Look through the material below and copy every line containing the word "mutually".
[Opening Provided information section]
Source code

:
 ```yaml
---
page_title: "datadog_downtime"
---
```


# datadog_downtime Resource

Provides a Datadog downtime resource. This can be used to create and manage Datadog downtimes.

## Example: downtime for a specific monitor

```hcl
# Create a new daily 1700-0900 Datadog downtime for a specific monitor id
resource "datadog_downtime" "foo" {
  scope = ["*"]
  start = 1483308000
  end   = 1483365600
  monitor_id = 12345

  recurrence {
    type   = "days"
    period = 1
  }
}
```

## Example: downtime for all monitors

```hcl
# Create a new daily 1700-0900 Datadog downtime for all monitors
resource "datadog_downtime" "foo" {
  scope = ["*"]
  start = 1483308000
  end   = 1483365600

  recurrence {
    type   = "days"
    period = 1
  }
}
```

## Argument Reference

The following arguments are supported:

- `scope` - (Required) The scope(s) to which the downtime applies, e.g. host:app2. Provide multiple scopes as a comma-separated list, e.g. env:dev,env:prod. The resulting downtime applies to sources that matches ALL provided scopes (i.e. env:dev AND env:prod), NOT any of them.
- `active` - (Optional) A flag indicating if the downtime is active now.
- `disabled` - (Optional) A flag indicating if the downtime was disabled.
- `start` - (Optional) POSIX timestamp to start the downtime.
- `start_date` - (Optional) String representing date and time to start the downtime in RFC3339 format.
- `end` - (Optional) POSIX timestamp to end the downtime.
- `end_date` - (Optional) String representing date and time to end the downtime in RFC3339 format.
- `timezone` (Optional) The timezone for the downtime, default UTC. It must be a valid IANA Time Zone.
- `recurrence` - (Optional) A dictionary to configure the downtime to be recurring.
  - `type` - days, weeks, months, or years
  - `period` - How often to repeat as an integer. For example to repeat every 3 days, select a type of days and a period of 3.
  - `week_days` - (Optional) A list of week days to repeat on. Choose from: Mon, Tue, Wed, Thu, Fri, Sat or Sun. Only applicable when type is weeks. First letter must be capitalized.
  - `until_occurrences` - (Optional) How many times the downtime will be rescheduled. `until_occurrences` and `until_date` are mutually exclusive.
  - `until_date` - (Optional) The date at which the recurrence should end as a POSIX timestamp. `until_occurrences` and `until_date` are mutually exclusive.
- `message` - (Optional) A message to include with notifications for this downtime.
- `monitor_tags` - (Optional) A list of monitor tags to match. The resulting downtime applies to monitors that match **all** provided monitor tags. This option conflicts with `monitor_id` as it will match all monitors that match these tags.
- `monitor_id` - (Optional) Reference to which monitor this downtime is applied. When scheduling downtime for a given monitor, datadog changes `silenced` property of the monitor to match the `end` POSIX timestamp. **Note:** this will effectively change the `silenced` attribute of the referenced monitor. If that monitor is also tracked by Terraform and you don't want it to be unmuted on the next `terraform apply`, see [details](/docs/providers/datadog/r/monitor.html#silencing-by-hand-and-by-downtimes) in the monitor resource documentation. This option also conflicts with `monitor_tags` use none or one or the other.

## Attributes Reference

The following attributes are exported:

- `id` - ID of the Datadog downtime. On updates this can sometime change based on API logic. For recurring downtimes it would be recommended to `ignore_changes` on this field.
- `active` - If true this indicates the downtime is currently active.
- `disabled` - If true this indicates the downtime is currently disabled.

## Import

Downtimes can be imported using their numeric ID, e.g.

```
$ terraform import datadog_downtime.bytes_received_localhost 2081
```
[Closing Provided information section]
• Exercise output:
  - `until_occurrences` - (Optional) How many times the downtime will be rescheduled. `until_occurrences` and `until_date` are mutually exclusive.
  - `until_date` - (Optional) The date at which the recurrence should end as a POSIX timestamp. `until_occurrences` and `until_date` are mutually exclusive.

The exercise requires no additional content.